For the past 15 years I’ve been part of our annual Fall Retreat.

This one was way different.

It was online.

For seven days.

I was skeptical.

When I’m doing intensive practice, I need help. I benefit from the rigor, accountability and discipline I only get when I’m in a meditation hall, shoulder-to-shoulder with others.

I doubted this format would work.

I assumed, like me, participants wouldn’t be able to maintain the perseverance required to work through the inevitable resistance and challenges that come up with intensive practice.

I assumed folks would get frustrated, distracted and tune out.

I was wrong.

A meditation retreat is a strange experience of being “alone together.”

By far, this was the most diverse retreat I’ve done.

The community of 200 was truly international, with participants from China, Africa, Europe, North and South America, Israel, Southeast Asia and Australia.
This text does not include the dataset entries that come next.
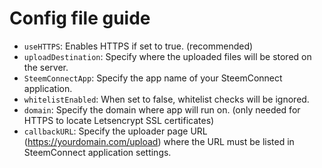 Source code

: # Config file guide

* `useHTTPS`: Enables HTTPS if set to true. (recommended)
* `uploadDestination`: Specify where the uploaded files will be stored on the server.
* `SteemConnectApp`: Specify the app name of your SteemConnect application.
* `whitelistEnabled`: When set to false, whitelist checks will be ignored.
* `domain`: Specify the domain where app will run on. (only needed for HTTPS to locate Letsencrypt SSL certificates)
* `callbackURL`: Specify the uploader page URL (https://yourdomain.com/upload) where the URL must be listed in SteemConnect application settings.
It was made up of different ages, races, sexual orientations and identities, political parties and religions.

While each participant I saw in their little box on Zoom through the week was alone and intimately engaged in their personal journey, we also had our traditional practice groups.

These small groups meet throughout the week with teachers to share about challenges, difficulties, insights and observations along the journey.

The humanity of the shared experience blew open my mind and heart.

As each shared of their challenges as well as the awakening of wisdom and loving presence, there seemed to a deepening sense of our shared humanity.

If you’re at all intrigued with trying an online retreat, do give a go.

While there’s something lost in not being together in person, there is so much gained in the accessibility and diversity of being online with a global community.

Plus, you get to sleep in your own bed and if you want, you can do the whole thing in your PJ’s.

Now more than ever we all need to pause.

May you have all you need, internally and externally, to navigate the changes ahead.